Your answer must contain each line of the listing in which "Steffen" appears, copied in full.

Data for the task>
....................
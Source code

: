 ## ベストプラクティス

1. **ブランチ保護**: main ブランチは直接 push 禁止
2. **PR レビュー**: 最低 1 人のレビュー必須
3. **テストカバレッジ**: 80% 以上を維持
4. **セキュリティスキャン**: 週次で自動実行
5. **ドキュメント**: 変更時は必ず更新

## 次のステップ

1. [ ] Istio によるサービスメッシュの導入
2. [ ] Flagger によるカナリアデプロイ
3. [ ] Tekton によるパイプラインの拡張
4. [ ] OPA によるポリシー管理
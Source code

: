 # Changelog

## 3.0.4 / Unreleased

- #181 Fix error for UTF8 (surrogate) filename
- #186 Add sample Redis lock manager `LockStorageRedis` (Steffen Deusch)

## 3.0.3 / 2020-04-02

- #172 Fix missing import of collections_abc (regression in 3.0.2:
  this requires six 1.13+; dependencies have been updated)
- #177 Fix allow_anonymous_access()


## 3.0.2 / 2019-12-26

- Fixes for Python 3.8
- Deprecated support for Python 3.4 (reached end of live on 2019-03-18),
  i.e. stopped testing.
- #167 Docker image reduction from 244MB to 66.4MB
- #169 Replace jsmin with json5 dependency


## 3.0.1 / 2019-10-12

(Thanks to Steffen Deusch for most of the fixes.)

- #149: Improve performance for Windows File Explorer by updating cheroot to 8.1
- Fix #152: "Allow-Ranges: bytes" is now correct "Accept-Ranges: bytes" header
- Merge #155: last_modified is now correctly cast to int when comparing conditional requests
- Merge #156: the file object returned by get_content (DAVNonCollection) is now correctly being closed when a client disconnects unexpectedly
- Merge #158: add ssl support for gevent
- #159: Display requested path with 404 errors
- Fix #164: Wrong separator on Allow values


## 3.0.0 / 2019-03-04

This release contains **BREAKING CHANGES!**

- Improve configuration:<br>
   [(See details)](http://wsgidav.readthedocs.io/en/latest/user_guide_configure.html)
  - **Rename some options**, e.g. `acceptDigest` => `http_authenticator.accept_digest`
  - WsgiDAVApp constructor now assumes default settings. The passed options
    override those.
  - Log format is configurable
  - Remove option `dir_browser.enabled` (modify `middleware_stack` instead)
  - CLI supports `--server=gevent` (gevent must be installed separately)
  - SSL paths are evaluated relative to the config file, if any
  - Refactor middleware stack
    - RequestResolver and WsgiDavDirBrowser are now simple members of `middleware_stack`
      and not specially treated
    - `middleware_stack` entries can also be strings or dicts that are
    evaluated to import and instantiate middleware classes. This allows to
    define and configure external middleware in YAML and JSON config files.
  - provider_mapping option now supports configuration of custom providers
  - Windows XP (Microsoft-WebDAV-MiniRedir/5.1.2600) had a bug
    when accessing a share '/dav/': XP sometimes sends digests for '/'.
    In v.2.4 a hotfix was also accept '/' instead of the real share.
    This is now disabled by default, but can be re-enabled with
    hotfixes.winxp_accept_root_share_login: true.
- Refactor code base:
....................
Solution for this exercise>
- #186 Add sample Redis lock manager `LockStorageRedis` (Steffen Deusch)
(Thanks to Steffen Deusch for most of the fixes.)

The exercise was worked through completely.